Our Head instructor is no longer employed by St. Louis Ki Aikido. With limited time, he will continue much of his teaching and management work on a volunteer basis. From 2001 to 2007 St. Louis Ki Aikido Kids Aikido Program was at its peak with 8 kids classes per week at three locations, summer camp sessions and more. While our Head Instructor was the primary teacher and manager, the kids program was also dependent on volunteer assistants and teachers. The loss of key volunteers, the loss of major grant funding and the broad economic recession have changed quite a few things with our school.
In the past few years the program has not been everything it should be. It's time to work on changing that. We will be recruiting and training volunteers. We will be developing a new marketing/outreach plan. We will also explore the possibility of collaboration with other organizations and schools. Through these efforts we want to develop the size and number of classes makes the program exciting and successful. We may even return to having classes for two age groups.
We hope to come back with a greatly improved Kids Aikido Program as soon as possible. Part of our mission is to provide training for children.
Children are often told to "calm down" and to "pay attention", but seldom shown how or why. We teach children how to calm down and show that calmness is a source of power. Paying attention is one way of doing what we call "extending ki", which connects us with other people and the space around us. Learning calm attentiveness through specific exercises is the most basic training in Ki-Aikido. Practice improves children's ability to respond positively in all situations.
Students enjoy the movement, tumbling and rolling exercises taught in every class. They learn to enjoy cooperation and to have fun without competing. They develop greater trust in themselves and in others. A combination of work and play make the practice truly "artful" (at least that's what one child old decided). Classes for Children ages 9 to 13 are conducted in sessions that are 6 to 7 weeks long. Most classes are 50 or 60 minutes long. Students may attend 1 or 2 classes each week during the session. Changes in schedule may occur due to holidays and special events.

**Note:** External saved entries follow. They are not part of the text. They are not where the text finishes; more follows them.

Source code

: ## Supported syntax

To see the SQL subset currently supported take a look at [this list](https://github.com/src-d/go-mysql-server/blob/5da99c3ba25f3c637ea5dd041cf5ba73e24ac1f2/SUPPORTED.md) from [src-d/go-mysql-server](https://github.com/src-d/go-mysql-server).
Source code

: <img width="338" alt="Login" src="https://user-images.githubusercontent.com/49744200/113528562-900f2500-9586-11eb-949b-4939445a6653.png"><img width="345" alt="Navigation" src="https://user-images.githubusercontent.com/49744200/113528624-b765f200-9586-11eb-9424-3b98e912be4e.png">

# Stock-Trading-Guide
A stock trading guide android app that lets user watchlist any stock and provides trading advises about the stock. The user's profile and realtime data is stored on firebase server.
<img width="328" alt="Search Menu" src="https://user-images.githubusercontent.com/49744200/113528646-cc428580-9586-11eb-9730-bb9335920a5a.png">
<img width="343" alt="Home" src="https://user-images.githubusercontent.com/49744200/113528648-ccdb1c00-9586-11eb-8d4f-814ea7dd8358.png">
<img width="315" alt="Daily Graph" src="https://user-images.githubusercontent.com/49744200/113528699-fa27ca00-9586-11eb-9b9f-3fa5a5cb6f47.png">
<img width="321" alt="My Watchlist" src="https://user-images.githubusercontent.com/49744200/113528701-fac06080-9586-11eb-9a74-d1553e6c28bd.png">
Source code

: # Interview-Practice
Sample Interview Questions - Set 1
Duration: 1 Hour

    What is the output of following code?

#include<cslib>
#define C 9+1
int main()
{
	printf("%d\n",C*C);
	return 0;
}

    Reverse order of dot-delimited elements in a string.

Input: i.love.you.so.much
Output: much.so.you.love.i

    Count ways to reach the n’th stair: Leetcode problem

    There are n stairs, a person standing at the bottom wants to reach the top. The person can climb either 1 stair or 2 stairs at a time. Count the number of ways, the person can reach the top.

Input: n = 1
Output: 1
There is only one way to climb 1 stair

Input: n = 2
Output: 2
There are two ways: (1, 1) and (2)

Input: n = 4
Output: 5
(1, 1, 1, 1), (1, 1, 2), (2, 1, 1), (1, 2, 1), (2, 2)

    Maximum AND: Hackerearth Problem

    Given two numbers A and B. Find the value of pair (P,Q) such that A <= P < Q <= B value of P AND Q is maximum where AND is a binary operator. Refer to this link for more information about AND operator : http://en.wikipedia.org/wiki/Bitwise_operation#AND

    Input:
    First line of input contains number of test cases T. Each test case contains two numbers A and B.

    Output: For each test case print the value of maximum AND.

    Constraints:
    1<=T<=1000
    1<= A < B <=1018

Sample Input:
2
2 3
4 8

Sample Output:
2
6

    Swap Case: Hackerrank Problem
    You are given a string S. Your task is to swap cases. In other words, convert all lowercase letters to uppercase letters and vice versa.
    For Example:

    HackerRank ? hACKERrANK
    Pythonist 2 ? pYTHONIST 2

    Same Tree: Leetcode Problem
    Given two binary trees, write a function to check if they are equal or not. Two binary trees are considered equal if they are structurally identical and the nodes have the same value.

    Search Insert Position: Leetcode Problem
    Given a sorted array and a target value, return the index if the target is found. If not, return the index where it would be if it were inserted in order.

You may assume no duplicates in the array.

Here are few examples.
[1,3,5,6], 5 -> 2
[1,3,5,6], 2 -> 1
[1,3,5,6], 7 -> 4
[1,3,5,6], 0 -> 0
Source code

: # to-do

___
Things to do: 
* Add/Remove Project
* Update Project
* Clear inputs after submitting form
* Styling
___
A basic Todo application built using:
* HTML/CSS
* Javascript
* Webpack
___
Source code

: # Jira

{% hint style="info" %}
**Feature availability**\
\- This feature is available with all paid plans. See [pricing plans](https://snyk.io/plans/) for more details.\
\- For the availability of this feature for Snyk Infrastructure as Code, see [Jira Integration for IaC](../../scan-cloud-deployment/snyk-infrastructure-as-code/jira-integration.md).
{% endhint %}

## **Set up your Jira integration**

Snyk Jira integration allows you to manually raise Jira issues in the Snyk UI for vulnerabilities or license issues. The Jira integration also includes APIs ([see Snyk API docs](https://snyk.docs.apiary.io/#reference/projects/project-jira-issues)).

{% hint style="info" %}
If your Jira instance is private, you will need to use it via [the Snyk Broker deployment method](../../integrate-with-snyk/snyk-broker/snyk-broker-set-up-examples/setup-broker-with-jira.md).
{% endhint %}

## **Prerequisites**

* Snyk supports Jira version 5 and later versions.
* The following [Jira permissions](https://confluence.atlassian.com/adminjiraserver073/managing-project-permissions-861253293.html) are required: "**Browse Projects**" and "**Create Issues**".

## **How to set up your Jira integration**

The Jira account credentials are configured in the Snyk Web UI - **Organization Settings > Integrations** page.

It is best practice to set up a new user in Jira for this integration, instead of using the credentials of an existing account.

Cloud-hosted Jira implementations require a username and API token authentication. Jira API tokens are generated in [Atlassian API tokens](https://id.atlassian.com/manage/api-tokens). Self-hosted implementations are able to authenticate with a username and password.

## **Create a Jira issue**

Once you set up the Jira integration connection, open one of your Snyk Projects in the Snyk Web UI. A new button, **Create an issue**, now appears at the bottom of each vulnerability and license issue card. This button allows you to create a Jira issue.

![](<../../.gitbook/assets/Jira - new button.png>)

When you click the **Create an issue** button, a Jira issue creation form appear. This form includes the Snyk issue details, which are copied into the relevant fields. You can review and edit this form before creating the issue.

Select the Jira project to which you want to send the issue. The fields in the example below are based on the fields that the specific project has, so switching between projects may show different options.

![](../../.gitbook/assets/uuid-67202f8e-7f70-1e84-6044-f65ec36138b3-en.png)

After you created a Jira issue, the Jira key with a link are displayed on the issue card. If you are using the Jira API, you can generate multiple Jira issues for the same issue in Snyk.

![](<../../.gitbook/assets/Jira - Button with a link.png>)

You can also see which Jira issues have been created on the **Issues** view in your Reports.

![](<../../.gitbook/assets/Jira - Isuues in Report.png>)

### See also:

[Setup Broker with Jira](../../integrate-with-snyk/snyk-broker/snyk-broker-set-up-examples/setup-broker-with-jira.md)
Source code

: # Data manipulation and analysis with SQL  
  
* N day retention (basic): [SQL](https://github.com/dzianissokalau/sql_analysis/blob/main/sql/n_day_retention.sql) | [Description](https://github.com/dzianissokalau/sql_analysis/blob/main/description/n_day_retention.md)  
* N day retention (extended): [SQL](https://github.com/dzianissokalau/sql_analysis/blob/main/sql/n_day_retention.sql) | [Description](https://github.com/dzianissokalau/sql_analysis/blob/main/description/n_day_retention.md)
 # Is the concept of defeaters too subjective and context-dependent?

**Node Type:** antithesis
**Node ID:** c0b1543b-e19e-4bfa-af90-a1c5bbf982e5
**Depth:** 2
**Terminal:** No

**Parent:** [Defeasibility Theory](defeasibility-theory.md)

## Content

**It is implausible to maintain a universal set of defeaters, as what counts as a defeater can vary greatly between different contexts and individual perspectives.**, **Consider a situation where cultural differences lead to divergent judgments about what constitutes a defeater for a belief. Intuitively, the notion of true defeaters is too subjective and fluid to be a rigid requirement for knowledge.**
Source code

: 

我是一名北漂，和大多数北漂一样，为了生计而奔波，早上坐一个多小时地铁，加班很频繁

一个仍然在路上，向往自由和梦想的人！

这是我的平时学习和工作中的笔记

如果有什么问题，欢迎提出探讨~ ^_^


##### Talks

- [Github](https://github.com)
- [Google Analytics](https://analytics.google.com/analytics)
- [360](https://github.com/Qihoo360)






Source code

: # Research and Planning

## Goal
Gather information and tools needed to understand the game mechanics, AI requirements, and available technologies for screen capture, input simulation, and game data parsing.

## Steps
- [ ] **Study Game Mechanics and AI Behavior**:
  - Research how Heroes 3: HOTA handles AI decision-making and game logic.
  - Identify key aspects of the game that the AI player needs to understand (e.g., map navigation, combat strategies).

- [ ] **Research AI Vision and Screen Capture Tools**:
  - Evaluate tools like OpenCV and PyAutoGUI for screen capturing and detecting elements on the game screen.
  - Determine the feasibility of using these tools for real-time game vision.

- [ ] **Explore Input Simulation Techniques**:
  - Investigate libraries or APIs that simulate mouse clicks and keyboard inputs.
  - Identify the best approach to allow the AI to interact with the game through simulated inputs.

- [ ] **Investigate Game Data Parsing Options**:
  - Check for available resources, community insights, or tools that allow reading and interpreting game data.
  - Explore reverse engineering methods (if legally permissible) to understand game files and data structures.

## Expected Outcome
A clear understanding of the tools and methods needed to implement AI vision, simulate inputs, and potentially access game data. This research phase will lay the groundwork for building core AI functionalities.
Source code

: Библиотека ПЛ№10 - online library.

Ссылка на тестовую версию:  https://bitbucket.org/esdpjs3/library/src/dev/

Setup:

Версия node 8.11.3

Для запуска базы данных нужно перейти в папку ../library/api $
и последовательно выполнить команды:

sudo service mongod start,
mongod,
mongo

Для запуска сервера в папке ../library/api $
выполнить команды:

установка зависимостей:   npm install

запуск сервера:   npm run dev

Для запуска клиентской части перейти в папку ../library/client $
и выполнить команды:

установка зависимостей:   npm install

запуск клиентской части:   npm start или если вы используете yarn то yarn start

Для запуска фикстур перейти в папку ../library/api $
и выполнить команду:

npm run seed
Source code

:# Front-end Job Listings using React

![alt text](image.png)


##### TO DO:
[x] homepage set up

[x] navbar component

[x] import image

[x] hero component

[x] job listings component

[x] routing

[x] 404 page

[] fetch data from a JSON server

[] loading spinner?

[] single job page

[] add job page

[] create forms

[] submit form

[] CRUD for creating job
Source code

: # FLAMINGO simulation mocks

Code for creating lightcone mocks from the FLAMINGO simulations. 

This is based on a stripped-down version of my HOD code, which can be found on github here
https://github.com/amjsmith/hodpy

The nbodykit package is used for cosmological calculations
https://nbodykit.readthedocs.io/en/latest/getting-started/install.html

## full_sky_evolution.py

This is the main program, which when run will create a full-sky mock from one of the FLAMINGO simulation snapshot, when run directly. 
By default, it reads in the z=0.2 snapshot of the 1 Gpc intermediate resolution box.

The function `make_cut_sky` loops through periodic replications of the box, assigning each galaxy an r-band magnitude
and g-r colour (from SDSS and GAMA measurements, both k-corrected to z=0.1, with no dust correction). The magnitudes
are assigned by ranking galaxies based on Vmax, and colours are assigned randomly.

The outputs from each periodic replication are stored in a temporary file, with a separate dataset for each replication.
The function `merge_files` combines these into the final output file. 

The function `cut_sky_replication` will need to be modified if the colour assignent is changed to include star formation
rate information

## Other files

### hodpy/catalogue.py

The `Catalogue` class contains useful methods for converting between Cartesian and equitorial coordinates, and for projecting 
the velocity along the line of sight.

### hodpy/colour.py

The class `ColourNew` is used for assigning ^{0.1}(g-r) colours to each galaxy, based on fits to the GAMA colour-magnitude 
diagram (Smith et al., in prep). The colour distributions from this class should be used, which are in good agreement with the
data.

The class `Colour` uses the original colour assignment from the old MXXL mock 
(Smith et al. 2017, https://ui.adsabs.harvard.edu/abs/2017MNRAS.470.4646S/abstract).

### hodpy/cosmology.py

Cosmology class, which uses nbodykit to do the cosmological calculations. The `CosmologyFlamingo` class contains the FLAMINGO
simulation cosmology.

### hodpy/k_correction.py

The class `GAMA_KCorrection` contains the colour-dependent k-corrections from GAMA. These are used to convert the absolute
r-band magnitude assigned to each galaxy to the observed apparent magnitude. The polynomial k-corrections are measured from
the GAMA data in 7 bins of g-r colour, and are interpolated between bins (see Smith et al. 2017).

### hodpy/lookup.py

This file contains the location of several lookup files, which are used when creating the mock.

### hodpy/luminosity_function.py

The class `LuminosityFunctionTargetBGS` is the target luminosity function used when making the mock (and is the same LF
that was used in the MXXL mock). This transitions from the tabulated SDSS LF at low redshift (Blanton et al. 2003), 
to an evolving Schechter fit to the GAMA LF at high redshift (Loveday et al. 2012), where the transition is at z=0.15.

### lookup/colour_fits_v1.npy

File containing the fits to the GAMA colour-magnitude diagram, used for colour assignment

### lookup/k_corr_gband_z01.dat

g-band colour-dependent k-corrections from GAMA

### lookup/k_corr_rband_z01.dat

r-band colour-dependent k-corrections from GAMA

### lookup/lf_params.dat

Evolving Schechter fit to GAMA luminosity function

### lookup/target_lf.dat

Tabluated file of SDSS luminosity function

Classes are conducted in the most appropriate way for the students' age and experience. Students learn the applicable techniques necessary for rank testing. Meditation and breathing exercises are used in training with students of all ages.
While our official age span for Kids Aikido is 9 to 13, we have a few students who are 13 and 14. Some of these teens prefer to start training in the Kids program. Some started at a younger age and have continued in the kids program. Some train in both Kids and Adult classes. At this age it really depends on the comfort level of each individual child, and we want to accommodate each individual in the best way we can. At 15 it is usually best for students to train in the adult classes. With regular training starting at that age, they could be ready for black belt testing as early as age 17 (the youngest allowed). Black belt testing is the same for all ages. On the test, students will be demonstrating techniques with adults and will engage in a free style with four adult black belts attacking at the same time (or at least trying to). At least a couple of years working with adults are needed to perform at this level.
Summer Samurai is designed to be a 5-day program consisting of five 45 to 75 minute classes. The classes typically run from Monday through Friday. Each class builds on the material that was presented in previous classes. The children are taught the basics of Aikido. This includes basic movement and posture, rolling exercises, calmness and relaxation training, and one or two Aikido techniques. On Friday the participants learn movements with wooden practice swords and see some advanced Aikido.
Summer Samurai is appropriate for ages 7 and up. It is best if he age range of the participants span no more than 4 years. This allows the training to be adjusted to the developmental level of the children. Because of safety concerns when working with wooden practice swords, children who are judged by the instructor as too undisciplined will not be allowed to participate in the Friday class. However, this is rarely a problem.